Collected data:
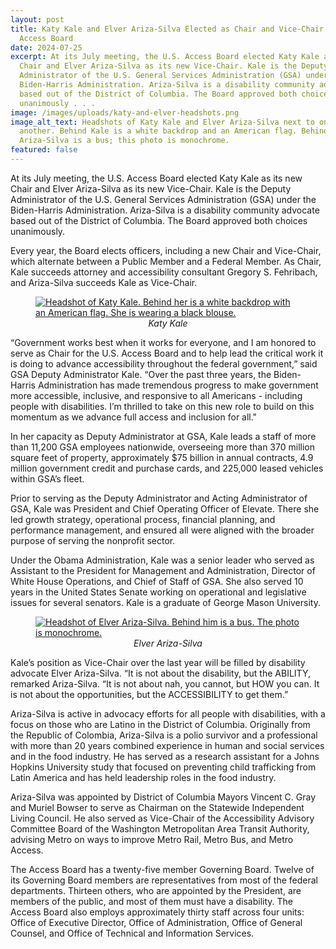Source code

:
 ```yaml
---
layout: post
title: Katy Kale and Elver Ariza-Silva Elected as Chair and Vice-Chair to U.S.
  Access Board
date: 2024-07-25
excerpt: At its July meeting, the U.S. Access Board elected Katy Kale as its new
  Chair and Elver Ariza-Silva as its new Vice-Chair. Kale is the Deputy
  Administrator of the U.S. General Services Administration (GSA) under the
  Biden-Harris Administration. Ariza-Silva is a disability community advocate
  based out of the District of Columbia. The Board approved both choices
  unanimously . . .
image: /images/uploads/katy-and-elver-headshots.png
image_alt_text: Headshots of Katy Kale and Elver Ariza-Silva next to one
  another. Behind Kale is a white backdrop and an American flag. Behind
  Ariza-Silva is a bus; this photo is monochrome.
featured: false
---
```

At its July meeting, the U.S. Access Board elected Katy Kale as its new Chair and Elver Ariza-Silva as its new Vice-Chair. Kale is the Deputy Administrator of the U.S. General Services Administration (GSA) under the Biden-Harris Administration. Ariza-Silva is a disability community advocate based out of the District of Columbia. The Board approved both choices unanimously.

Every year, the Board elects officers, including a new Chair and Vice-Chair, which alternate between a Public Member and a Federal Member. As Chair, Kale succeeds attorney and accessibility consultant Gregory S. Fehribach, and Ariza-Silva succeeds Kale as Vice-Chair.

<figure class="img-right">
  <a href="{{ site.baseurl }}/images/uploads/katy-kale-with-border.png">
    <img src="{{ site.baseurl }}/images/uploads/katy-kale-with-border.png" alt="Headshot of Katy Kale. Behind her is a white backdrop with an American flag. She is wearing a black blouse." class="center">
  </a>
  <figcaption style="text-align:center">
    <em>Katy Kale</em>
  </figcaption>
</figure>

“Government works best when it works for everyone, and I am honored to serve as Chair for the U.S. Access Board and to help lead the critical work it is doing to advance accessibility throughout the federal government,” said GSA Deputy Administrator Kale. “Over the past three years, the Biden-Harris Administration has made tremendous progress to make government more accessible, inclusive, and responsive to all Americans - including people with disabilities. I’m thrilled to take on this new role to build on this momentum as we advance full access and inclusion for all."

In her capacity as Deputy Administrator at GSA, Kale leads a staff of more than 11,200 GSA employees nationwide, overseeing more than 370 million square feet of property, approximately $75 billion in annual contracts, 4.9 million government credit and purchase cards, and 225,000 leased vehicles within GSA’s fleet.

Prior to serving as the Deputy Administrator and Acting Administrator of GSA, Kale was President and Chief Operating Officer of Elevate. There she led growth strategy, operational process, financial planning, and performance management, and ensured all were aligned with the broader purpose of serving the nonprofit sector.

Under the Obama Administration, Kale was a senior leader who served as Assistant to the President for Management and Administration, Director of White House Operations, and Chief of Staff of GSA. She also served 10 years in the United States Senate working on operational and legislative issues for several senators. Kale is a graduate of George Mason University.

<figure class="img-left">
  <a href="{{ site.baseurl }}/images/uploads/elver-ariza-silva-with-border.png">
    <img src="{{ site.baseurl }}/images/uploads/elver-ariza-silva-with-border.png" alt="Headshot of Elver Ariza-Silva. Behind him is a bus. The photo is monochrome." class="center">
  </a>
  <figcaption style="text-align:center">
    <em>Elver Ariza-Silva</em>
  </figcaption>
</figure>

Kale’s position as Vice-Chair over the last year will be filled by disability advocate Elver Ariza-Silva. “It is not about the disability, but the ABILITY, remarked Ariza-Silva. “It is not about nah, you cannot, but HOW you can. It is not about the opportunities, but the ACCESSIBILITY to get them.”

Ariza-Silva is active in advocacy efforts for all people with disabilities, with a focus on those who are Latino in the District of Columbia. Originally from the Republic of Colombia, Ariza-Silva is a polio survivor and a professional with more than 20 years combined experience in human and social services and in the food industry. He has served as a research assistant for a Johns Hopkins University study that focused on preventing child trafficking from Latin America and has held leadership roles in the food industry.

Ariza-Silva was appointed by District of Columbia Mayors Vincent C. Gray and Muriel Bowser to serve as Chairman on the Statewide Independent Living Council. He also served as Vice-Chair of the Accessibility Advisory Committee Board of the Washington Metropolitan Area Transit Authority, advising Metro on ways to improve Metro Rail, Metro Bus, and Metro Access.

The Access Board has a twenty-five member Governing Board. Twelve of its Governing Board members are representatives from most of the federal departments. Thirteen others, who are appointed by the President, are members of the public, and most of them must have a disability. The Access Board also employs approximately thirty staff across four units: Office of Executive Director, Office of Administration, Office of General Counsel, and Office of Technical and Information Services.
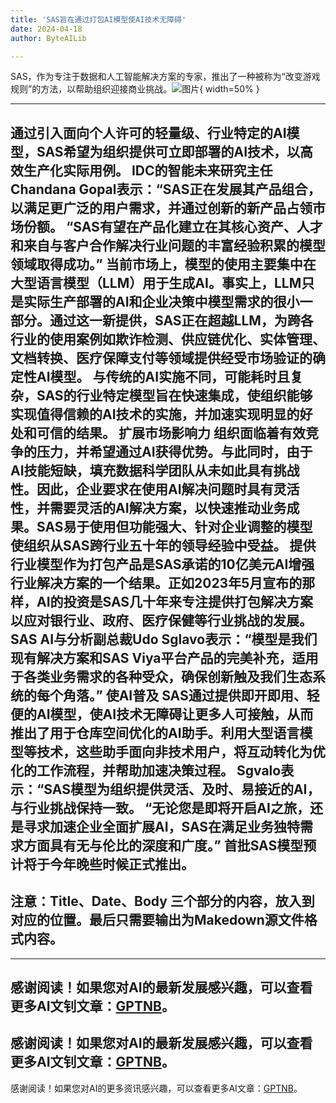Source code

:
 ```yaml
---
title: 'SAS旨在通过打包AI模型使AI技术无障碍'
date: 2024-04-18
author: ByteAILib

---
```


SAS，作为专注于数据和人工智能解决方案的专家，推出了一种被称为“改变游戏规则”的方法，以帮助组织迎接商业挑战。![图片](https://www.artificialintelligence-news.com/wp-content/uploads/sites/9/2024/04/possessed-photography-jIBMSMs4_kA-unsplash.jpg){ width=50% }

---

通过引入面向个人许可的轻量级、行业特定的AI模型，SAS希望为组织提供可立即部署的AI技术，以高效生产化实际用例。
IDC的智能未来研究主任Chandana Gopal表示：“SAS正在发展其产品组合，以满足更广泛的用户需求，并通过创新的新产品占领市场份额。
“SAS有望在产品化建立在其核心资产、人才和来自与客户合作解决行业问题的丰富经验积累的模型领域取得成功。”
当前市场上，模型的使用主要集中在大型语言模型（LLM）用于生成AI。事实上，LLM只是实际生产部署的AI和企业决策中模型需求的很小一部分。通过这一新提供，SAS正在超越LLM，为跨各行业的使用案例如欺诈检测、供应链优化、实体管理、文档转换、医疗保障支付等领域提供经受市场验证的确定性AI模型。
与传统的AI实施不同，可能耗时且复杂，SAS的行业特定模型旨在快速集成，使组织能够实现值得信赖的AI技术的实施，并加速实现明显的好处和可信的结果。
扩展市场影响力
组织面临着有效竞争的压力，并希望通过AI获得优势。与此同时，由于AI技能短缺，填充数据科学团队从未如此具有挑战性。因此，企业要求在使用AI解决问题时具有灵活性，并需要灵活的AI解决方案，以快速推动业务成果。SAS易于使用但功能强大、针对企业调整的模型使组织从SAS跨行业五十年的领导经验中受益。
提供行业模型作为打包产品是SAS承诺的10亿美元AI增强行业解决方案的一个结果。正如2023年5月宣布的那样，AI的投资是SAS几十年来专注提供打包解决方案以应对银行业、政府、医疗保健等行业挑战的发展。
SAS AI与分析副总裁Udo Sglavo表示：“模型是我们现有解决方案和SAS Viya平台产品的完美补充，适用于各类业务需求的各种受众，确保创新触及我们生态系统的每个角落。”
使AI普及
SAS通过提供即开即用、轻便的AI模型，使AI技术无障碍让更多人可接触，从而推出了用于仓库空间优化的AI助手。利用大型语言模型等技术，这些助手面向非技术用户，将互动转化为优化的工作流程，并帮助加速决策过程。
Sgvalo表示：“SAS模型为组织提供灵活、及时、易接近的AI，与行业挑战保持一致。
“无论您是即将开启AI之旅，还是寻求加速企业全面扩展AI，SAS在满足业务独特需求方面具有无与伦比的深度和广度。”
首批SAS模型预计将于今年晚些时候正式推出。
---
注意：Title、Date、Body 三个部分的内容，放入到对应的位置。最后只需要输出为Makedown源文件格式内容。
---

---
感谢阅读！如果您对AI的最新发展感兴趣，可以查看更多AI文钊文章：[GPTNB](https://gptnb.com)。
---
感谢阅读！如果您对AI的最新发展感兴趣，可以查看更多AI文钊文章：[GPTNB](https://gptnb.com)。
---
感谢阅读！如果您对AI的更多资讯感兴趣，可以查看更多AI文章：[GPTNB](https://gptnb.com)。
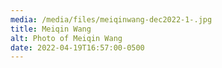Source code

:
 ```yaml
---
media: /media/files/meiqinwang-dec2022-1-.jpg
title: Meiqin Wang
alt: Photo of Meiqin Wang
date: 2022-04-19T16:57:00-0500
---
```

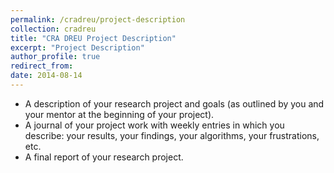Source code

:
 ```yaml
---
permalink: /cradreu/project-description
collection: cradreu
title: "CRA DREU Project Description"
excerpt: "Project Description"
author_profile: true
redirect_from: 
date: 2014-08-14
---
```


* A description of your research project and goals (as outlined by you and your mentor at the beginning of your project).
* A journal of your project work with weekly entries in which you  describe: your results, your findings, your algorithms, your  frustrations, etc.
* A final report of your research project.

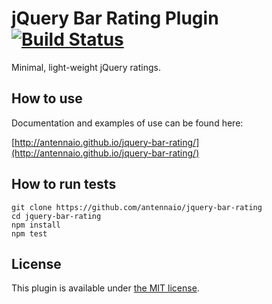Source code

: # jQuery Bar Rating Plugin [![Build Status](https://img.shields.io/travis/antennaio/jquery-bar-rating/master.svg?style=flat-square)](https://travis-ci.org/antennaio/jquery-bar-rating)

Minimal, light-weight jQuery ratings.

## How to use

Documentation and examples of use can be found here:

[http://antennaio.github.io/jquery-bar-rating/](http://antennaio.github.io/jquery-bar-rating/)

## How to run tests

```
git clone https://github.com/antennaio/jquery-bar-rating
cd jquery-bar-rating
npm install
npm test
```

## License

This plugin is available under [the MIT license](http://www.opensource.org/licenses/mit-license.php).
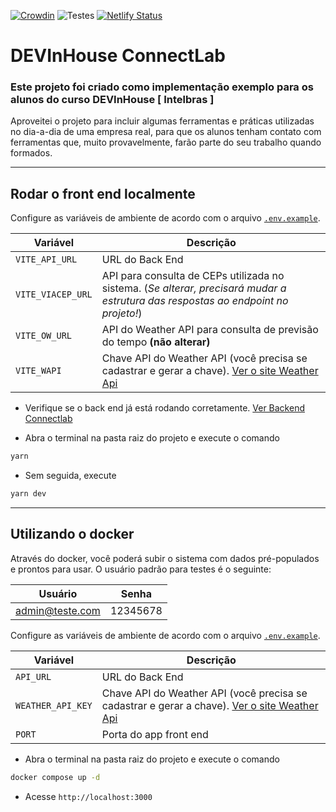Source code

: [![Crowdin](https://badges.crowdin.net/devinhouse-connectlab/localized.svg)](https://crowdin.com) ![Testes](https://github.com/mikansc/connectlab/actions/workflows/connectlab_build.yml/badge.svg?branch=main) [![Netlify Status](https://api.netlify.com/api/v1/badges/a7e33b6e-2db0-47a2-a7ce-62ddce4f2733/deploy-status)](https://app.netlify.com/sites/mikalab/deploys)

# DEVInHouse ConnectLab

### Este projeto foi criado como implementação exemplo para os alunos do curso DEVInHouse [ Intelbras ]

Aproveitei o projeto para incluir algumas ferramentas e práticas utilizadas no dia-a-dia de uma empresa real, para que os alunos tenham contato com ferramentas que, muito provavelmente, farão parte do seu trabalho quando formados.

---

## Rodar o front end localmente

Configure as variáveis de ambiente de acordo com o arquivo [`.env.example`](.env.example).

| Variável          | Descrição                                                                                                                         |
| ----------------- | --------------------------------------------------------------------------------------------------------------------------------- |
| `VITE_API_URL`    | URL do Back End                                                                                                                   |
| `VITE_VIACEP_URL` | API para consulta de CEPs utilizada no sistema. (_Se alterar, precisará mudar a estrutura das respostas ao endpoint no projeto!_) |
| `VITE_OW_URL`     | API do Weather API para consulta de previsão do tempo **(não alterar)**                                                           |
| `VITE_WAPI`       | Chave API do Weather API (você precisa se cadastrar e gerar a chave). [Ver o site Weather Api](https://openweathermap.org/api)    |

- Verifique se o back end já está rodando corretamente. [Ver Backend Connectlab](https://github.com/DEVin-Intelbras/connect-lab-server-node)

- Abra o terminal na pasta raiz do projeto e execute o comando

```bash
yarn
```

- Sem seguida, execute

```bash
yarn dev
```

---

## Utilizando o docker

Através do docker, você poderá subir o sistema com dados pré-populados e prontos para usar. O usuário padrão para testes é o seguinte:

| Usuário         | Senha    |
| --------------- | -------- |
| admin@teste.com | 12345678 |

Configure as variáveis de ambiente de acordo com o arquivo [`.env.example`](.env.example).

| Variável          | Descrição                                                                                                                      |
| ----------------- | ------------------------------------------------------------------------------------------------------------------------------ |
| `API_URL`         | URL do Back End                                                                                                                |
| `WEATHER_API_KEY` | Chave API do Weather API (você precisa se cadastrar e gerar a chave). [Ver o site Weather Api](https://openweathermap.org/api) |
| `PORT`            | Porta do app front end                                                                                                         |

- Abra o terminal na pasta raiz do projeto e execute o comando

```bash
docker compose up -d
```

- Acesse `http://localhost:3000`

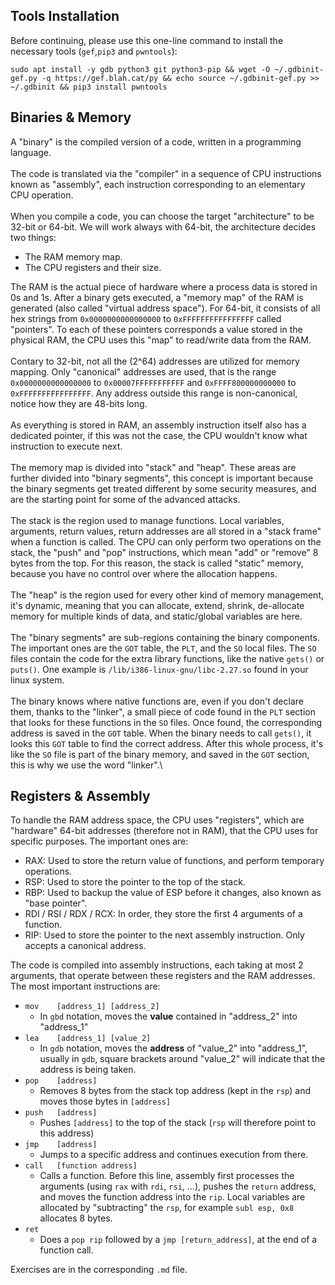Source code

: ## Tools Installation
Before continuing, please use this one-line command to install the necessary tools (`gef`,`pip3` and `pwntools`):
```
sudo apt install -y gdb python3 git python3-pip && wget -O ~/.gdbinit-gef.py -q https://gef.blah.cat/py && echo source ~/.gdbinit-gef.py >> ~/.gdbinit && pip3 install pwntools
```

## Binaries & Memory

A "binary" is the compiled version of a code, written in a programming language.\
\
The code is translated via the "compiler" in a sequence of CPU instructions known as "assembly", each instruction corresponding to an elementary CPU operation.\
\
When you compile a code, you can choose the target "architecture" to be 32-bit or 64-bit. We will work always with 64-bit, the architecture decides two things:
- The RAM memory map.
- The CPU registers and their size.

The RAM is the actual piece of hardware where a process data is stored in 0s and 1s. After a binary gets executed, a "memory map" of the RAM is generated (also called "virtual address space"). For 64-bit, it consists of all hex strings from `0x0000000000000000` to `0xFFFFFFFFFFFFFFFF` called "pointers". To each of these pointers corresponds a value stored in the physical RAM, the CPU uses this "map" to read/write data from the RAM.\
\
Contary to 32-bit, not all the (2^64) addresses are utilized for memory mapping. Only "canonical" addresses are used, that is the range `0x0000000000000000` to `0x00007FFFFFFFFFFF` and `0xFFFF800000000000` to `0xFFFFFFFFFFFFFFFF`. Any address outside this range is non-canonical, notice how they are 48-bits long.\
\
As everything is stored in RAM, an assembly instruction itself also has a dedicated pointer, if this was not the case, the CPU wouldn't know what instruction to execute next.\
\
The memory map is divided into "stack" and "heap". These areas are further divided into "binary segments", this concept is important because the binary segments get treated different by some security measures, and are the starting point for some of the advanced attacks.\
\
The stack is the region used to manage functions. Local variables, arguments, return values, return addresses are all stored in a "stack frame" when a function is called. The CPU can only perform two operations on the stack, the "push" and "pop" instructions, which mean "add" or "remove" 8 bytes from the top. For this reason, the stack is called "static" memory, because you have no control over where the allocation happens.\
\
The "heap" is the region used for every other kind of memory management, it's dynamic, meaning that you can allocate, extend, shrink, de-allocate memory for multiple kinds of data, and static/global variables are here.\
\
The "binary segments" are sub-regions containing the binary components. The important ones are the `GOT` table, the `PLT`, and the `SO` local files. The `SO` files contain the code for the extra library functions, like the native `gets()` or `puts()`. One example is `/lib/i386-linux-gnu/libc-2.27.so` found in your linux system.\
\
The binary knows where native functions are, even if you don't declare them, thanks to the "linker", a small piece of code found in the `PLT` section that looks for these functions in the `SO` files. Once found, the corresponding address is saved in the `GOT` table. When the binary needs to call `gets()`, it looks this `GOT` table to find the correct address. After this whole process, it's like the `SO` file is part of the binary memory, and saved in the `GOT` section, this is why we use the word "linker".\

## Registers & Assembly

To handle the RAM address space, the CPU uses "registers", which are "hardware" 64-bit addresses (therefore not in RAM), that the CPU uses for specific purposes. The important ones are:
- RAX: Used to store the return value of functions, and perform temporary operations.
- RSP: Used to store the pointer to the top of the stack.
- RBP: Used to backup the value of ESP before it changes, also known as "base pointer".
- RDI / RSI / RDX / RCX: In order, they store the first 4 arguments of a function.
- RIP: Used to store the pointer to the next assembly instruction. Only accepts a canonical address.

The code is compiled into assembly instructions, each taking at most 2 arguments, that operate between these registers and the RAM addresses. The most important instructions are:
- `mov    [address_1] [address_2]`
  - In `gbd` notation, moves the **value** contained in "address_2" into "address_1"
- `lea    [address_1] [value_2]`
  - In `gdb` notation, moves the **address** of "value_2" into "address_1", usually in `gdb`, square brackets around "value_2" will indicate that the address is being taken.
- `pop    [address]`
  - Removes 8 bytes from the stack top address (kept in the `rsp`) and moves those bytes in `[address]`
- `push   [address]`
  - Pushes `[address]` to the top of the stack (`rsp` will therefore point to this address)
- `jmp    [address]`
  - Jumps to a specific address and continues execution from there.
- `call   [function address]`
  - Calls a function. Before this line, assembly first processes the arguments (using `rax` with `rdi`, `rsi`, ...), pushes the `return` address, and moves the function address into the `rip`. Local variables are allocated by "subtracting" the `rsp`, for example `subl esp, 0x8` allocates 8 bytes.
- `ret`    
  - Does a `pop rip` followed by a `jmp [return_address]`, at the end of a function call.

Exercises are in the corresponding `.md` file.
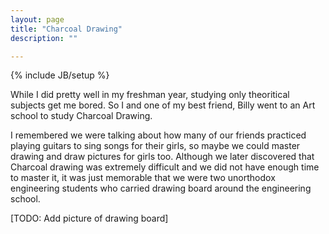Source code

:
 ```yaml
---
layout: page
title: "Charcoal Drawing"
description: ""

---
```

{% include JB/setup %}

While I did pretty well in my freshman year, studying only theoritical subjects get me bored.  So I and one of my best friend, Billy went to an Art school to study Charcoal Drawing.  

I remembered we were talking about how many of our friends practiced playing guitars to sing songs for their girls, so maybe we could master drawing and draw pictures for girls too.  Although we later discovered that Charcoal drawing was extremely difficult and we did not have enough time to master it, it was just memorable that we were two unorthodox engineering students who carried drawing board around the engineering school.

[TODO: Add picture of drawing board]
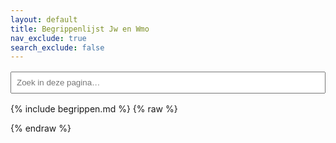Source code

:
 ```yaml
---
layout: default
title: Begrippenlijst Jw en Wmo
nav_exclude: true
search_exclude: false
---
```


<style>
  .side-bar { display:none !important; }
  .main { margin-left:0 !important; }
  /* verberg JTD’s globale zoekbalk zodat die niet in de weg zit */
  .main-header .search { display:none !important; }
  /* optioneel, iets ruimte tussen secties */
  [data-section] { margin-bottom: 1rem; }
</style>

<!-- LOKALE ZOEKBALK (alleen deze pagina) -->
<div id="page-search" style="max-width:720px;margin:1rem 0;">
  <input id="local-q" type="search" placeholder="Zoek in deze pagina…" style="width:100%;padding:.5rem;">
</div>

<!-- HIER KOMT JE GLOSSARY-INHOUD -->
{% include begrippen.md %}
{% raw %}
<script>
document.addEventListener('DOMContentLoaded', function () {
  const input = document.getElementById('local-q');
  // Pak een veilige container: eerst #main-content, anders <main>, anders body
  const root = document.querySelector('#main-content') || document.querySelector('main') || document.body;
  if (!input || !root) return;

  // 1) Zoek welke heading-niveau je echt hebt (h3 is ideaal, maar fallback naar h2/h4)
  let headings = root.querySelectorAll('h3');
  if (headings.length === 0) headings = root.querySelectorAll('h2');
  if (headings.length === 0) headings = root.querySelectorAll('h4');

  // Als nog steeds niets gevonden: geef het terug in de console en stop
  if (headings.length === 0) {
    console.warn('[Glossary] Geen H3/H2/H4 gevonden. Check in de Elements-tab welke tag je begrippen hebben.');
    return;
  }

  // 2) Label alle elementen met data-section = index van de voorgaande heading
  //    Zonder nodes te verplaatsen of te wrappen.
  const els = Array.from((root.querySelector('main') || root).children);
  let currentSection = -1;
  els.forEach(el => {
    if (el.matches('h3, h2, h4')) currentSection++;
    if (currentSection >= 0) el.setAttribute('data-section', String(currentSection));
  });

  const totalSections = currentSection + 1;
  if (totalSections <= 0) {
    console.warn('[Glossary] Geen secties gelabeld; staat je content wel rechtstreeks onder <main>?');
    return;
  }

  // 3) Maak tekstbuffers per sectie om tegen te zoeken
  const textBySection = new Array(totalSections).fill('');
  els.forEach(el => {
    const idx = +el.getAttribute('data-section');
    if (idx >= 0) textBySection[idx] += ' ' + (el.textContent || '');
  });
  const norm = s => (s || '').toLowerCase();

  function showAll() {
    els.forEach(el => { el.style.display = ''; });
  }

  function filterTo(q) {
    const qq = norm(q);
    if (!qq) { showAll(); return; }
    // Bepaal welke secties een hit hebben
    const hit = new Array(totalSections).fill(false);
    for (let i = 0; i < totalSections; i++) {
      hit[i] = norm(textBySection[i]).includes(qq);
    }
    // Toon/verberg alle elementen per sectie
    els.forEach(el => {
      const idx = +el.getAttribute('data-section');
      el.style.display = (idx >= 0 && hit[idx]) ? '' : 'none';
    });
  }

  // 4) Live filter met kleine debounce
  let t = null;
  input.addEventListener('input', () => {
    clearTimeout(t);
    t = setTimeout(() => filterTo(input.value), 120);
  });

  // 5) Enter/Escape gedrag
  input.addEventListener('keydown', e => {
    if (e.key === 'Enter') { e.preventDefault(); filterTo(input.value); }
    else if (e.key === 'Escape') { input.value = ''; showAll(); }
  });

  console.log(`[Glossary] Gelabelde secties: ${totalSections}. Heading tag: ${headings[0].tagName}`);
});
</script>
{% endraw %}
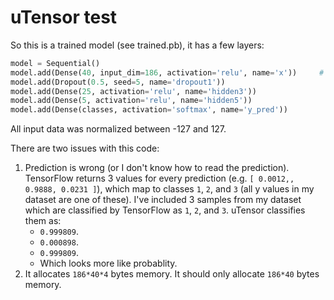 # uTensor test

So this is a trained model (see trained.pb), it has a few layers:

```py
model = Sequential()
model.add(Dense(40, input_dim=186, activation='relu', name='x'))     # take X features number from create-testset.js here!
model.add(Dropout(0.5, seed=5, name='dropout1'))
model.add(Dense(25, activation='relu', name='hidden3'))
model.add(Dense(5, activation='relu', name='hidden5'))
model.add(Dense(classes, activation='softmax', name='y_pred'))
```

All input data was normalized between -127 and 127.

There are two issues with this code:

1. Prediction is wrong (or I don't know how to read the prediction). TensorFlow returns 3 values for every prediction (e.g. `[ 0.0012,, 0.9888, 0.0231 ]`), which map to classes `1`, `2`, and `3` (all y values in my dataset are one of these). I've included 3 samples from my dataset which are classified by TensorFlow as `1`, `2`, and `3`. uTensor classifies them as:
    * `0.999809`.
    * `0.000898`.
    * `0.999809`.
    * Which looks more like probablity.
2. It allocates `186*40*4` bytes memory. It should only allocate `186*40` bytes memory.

■ **TASK DIRECTIONS**: Search the lines above for the string "forEach" and copy each line that has it.

■ **ANSWER SECTION**:
  els.forEach(el => {
  els.forEach(el => {
    els.forEach(el => { el.style.display = ''; });
    els.forEach(el => {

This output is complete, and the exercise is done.